None, in isolation
I may be developing cabin fever. Not sure yet, but there are symptoms that can’t easily be attributed to other, classic ailments.
To begin, I haven’t really left the property in days. I mean, there were quick visits to the local grocery, but other than that I’m an observer. I watch the dog ramble back and forth on the edge of the snow hill outside. I watch the dog sleep. I feed the dog, and myself. Most of all, I pay close attention to what others are doing.
Things like traveling to warmer places, or at least getting stuck in drifts. Politics: I’m taking sides (both sides) in the student demonstrations at the local university. I find myself trying to decide if missing class would be a show of solidarity, or normal activity, back in “my day”. I even reminisce about “my day”.
None of the above, in isolation, indicate a mental state. Grouped, I’m less sure.

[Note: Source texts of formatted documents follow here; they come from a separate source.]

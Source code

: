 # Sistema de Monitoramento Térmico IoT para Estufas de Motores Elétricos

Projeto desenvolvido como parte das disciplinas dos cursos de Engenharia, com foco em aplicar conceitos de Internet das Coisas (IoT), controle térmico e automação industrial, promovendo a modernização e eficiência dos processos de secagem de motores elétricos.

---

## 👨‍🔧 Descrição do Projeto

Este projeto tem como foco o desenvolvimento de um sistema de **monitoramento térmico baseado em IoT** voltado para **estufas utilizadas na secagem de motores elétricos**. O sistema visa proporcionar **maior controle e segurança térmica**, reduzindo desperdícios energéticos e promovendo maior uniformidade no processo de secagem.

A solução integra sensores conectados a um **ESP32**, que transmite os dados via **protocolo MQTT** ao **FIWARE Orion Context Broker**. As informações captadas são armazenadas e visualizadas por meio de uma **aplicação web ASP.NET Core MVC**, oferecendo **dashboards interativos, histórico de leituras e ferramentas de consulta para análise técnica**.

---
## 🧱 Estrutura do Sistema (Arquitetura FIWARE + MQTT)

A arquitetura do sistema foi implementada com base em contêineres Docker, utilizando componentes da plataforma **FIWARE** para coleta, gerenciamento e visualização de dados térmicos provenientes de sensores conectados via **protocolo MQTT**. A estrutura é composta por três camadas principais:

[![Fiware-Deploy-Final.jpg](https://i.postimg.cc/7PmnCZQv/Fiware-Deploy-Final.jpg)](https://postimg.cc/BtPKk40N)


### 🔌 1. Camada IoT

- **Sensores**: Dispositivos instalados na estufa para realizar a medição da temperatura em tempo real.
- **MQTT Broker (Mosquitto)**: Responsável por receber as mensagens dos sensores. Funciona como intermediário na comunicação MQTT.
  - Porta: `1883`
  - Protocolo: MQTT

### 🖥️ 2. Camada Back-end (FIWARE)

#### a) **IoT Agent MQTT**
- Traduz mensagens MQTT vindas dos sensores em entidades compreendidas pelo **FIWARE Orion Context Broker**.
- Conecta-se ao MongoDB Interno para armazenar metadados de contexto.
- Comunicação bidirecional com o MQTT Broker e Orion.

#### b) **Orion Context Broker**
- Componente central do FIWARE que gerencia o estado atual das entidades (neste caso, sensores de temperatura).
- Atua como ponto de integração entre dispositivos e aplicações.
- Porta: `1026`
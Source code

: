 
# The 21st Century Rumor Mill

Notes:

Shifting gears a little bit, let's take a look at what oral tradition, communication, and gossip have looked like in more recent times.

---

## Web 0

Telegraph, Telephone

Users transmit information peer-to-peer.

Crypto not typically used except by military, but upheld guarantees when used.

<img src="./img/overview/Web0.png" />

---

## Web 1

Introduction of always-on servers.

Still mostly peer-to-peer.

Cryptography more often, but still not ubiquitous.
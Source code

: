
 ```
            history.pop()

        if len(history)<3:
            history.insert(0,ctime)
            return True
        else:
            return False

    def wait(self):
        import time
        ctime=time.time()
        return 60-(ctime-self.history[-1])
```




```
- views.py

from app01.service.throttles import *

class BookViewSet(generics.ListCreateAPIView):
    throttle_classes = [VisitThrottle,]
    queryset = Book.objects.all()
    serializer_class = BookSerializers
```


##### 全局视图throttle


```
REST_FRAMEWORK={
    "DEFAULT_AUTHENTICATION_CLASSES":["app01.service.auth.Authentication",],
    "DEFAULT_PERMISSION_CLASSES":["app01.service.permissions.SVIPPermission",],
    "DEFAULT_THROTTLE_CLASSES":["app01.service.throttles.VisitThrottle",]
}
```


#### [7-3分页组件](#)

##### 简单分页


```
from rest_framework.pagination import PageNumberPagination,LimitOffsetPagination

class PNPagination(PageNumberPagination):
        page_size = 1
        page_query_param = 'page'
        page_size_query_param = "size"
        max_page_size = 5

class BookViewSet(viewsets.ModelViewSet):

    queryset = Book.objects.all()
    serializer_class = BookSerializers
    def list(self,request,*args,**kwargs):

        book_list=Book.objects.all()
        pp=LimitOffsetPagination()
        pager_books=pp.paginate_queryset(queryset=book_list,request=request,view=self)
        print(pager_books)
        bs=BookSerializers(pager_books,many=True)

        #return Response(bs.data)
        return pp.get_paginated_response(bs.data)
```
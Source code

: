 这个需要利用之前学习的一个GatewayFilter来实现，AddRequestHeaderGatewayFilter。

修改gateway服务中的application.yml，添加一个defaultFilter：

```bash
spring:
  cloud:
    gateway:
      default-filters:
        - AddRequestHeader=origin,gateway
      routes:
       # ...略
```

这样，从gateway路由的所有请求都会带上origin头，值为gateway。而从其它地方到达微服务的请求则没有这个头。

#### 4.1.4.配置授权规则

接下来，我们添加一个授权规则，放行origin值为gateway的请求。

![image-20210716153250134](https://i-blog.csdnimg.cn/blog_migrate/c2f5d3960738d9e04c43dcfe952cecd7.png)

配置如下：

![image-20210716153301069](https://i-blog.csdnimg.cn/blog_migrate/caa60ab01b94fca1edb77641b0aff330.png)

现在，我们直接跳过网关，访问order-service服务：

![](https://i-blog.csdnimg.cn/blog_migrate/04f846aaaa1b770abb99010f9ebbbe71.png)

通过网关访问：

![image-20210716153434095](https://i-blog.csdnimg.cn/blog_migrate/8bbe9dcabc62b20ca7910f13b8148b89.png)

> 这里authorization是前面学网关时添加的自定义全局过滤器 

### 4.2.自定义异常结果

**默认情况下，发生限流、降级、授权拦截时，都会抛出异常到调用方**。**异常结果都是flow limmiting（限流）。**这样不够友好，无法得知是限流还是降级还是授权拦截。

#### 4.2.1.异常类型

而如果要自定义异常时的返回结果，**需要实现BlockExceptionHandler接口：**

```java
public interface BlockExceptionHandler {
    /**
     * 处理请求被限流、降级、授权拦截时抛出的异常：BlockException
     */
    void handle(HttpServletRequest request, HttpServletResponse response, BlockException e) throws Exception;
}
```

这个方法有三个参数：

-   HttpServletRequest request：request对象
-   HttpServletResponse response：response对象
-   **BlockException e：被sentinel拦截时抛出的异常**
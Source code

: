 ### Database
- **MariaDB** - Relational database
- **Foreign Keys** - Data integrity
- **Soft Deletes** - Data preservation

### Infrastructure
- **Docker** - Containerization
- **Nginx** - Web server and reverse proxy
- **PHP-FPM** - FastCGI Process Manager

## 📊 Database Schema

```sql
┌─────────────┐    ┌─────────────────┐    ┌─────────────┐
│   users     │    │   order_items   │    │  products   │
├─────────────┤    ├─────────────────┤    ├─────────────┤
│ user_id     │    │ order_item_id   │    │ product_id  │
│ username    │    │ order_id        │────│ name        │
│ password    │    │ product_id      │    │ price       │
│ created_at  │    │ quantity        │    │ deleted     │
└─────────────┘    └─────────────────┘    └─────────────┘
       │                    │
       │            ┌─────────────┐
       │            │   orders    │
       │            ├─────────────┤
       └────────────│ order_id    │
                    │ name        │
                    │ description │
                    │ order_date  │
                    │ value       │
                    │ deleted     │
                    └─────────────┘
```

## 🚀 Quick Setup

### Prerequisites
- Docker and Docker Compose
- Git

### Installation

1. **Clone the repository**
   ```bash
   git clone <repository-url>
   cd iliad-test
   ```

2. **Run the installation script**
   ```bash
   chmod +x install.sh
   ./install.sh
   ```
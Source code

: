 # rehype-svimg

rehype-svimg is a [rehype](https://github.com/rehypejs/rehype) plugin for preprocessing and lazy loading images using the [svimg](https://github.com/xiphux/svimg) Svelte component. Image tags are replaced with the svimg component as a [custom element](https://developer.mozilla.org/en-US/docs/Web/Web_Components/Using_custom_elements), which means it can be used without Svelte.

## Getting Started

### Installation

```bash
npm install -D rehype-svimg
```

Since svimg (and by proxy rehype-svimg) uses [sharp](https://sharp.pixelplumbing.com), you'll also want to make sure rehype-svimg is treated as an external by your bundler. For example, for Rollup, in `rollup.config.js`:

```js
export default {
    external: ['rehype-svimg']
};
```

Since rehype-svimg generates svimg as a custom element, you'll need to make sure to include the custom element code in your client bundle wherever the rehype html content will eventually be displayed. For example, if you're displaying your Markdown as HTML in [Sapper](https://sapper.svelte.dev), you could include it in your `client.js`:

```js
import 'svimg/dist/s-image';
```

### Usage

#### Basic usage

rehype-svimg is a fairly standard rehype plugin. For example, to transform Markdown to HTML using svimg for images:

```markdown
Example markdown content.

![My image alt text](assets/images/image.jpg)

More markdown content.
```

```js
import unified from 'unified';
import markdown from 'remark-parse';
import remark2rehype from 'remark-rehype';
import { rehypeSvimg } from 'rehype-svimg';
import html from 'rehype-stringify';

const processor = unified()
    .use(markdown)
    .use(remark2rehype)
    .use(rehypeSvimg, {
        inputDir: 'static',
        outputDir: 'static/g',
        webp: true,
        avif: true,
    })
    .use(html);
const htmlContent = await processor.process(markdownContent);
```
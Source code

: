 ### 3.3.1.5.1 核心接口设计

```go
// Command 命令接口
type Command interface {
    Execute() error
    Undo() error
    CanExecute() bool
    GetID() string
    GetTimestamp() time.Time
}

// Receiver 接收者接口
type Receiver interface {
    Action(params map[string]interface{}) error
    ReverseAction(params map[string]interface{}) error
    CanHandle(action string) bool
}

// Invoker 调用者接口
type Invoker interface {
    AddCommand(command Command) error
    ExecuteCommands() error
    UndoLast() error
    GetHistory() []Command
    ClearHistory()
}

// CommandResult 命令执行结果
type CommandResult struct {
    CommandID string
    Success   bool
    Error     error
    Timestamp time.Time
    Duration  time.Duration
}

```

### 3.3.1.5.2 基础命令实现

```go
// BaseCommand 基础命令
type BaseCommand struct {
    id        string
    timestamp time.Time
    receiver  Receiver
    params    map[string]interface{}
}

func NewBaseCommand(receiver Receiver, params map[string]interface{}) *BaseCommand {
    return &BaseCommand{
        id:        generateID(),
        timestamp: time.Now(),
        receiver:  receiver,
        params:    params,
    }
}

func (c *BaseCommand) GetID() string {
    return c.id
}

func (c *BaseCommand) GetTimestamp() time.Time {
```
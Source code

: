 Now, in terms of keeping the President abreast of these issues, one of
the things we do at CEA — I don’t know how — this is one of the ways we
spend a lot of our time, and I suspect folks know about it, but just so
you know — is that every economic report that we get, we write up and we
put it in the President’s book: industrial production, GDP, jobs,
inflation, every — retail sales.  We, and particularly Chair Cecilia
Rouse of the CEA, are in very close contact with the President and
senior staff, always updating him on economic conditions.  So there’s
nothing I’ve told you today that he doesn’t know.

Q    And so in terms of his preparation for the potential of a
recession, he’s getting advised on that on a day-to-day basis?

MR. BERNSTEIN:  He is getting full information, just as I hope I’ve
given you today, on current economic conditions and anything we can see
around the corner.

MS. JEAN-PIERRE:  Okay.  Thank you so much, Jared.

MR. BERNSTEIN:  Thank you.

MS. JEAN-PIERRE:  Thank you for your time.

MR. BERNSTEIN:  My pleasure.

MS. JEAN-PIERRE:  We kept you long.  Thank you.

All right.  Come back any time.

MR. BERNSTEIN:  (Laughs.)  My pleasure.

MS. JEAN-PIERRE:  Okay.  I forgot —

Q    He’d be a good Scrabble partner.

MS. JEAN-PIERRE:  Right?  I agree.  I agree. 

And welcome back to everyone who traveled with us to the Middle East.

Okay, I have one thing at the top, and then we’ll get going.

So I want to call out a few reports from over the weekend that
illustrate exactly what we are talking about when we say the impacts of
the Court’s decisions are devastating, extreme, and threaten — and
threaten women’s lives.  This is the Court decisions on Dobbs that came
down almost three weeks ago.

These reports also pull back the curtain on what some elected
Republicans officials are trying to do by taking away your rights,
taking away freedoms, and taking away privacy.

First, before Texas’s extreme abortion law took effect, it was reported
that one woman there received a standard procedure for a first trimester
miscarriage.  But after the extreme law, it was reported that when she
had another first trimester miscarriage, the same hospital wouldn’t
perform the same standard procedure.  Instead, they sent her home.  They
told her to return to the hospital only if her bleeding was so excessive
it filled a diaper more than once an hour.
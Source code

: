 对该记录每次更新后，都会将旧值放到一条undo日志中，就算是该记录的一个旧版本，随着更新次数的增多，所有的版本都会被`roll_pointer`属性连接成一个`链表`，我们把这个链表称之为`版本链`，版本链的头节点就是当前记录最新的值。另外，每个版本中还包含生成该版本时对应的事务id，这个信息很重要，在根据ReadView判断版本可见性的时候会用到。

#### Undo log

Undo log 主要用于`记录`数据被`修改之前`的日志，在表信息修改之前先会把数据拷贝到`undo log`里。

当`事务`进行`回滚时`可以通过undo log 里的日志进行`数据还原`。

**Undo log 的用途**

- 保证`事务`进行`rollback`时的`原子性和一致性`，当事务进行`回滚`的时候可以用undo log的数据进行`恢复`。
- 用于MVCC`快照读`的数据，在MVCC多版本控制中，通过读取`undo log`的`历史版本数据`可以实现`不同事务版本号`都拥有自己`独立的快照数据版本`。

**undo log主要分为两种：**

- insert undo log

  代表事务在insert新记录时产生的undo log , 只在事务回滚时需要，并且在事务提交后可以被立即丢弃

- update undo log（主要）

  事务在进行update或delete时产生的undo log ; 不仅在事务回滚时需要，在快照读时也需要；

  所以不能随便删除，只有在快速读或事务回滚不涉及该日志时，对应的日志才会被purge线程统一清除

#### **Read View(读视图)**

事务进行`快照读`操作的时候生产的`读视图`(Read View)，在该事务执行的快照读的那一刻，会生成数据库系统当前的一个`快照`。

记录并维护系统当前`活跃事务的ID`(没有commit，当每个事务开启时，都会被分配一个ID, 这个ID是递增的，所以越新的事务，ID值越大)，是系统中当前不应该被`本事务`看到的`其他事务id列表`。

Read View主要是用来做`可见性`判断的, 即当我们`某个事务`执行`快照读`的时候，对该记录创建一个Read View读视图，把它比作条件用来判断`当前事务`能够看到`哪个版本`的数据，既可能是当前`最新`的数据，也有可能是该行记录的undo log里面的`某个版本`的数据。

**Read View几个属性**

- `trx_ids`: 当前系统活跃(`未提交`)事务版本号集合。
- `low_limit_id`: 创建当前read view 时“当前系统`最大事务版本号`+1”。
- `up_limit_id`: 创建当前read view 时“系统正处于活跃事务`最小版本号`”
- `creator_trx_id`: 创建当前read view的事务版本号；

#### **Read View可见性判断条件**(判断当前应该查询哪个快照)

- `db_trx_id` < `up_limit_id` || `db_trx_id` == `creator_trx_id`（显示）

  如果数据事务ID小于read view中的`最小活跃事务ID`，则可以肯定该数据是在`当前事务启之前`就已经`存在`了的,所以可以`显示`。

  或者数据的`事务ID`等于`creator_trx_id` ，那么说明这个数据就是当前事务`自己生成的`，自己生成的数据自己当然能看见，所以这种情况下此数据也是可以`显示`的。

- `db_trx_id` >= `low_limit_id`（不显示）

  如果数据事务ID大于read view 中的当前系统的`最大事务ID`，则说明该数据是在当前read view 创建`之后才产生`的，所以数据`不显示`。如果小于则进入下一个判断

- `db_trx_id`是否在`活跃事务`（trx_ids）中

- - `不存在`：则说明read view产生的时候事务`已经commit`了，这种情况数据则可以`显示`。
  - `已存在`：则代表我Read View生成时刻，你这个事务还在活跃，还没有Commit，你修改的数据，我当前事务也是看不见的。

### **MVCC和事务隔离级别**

That may be it: I need to get away from here, and go there, if the storm ever subsides. In fact, I’m ready to brave the elements, just for the challenge. Look life in the eye (nose) and dare my future.
I’ll try and put aside the quandary for this evening, and pay attention to what might be on TV. A good prime time hour or two should distract me, or drive me to distraction. There’s always a good movie on the upper channel list, and if I’ve already seen it, I’ll be back on familiar territory. At least I can put tomorrow off, until tomorrow.